May is over? Are we sure? The last time I looked it was the 13th. Thankfully, all the gorgeous flowers and colors here were a distraction from what was another month of meh reading. It would seem I’m getting crankier as I age because I’ve already DNFed 13 books this year, almost as many as I did for all of 2022—and we’re only at the halfway point. I do have some bright spots in this recap.
Suresh and Lata had an arranged marriage for over 30 years. Now, they’re divorced and trying to navigate the world of relationships—just like their adult children. There were plenty of opportunities for humor and insight in Late Bloomers but neither appeared. Instead, the deeply unlikable characters stayed that way with no growth—the kiss of death for me.
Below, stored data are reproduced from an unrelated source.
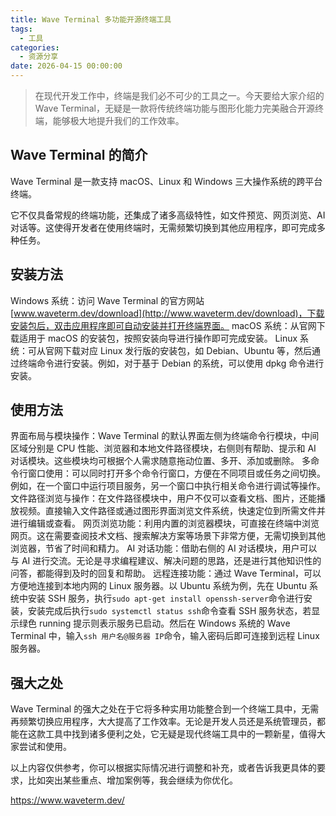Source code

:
 ```yaml
---
title: Wave Terminal 多功能开源终端工具
tags:
  - 工具
categories:
  - 资源分享
date: 2026-04-15 00:00:00
---
```


> 在现代开发工作中，终端是我们必不可少的工具之一。今天要给大家介绍的 Wave Terminal，无疑是一款将传统终端功能与图形化能力完美融合开源终端，能够极大地提升我们的工作效率。

<!-- more -->

## Wave Terminal 的简介

Wave Terminal 是一款支持 macOS、Linux 和 Windows 三大操作系统的跨平台终端。

它不仅具备常规的终端功能，还集成了诸多高级特性，如文件预览、网页浏览、AI 对话等。这使得开发者在使用终端时，无需频繁切换到其他应用程序，即可完成多种任务。

## 安装方法

Windows 系统：访问 Wave Terminal 的官方网站 [www.waveterm.dev/download](http://www.waveterm.dev/download)，下载安装包后，双击应用程序即可自动安装并打开终端界面。
macOS 系统：从官网下载适用于 macOS 的安装包，按照安装向导进行操作即可完成安装。
Linux 系统：可从官网下载对应 Linux 发行版的安装包，如 Debian、Ubuntu 等，然后通过终端命令进行安装。例如，对于基于 Debian 的系统，可以使用 dpkg 命令进行安装。

## 使用方法

界面布局与模块操作：Wave Terminal 的默认界面左侧为终端命令行模块，中间区域分别是 CPU 性能、浏览器和本地文件路径模块，右侧则有帮助、提示和 AI 对话模块。这些模块均可根据个人需求随意拖动位置、多开、添加或删除。
多命令行窗口使用：可以同时打开多个命令行窗口，方便在不同项目或任务之间切换。例如，在一个窗口中运行项目服务，另一个窗口中执行相关命令进行调试等操作。
文件路径浏览与操作：在文件路径模块中，用户不仅可以查看文档、图片，还能播放视频。直接输入文件路径或通过图形界面浏览文件系统，快速定位到所需文件并进行编辑或查看。
网页浏览功能：利用内置的浏览器模块，可直接在终端中浏览网页。这在需要查阅技术文档、搜索解决方案等场景下非常方便，无需切换到其他浏览器，节省了时间和精力。
AI 对话功能：借助右侧的 AI 对话模块，用户可以与 AI 进行交流。无论是寻求编程建议、解决问题的思路，还是进行其他知识性的问答，都能得到及时的回复和帮助。
远程连接功能：通过 Wave Terminal，可以方便地连接到本地内网的 Linux 服务器。以 Ubuntu 系统为例，先在 Ubuntu 系统中安装 SSH 服务，执行`sudo apt-get install openssh-server`命令进行安装，安装完成后执行`sudo systemctl status ssh`命令查看 SSH 服务状态，若显示绿色 running 提示则表示服务已启动。然后在 Windows 系统的 Wave Terminal 中，输入`ssh 用户名@服务器 IP`命令，输入密码后即可连接到远程 Linux 服务器。

## 强大之处

Wave Terminal 的强大之处在于它将多种实用功能整合到一个终端工具中，无需再频繁切换应用程序，大大提高了工作效率。无论是开发人员还是系统管理员，都能在这款工具中找到诸多便利之处，它无疑是现代终端工具中的一颗新星，值得大家尝试和使用。

以上内容仅供参考，你可以根据实际情况进行调整和补充，或者告诉我更具体的要求，比如突出某些重点、增加案例等，我会继续为你优化。

https://www.waveterm.dev/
Stagnant characters leave me cold and annoyed, two of my least favorite things to be.
Fourth Wing by Rebecca Yarros: Review to follow
I’ve had limited success with male celebrity memoirs, but am happy to share how much I enjoyed Robe Lowe’s Stories I Only Tell My Friends. From the beginning Lowe’s love of the written word is clear as he shares his life from his earliest days to his later successes. For once, I found a handsome, charismatic actor who seems grounded and doesn’t take himself too seriously. Thoroughly enjoyable listening (Lowe narrates).
Quietly Hostile by Samantha Irby: Outrageous essays about real life. Review to follow
Sarah is a wife and the mother of two small children who is captured by a Sioux tribe in Minnesota in 1862 after the government has refused to honor its treaties with the tribe, causing them to starve. The Lost Wife is a novel of her months spent living with the tribe and witnessing “manifest destiny” from their perspective. It may have been a conscious choice on the author’s part but the novel reads like a textbook despite the atrocities and lies being perpetrated by the whites at the time. This clinical tone saps the impact of this disgraceful, dishonorable time in American history.
Yellowface by R.F. Kuang: A novel to get people talking. I loved it despite the unlikability of all the characters. My review
I Have Some Questions for You by Rebecca Makkai: Review to follow
How was your May reading? Any gems you’d recommend?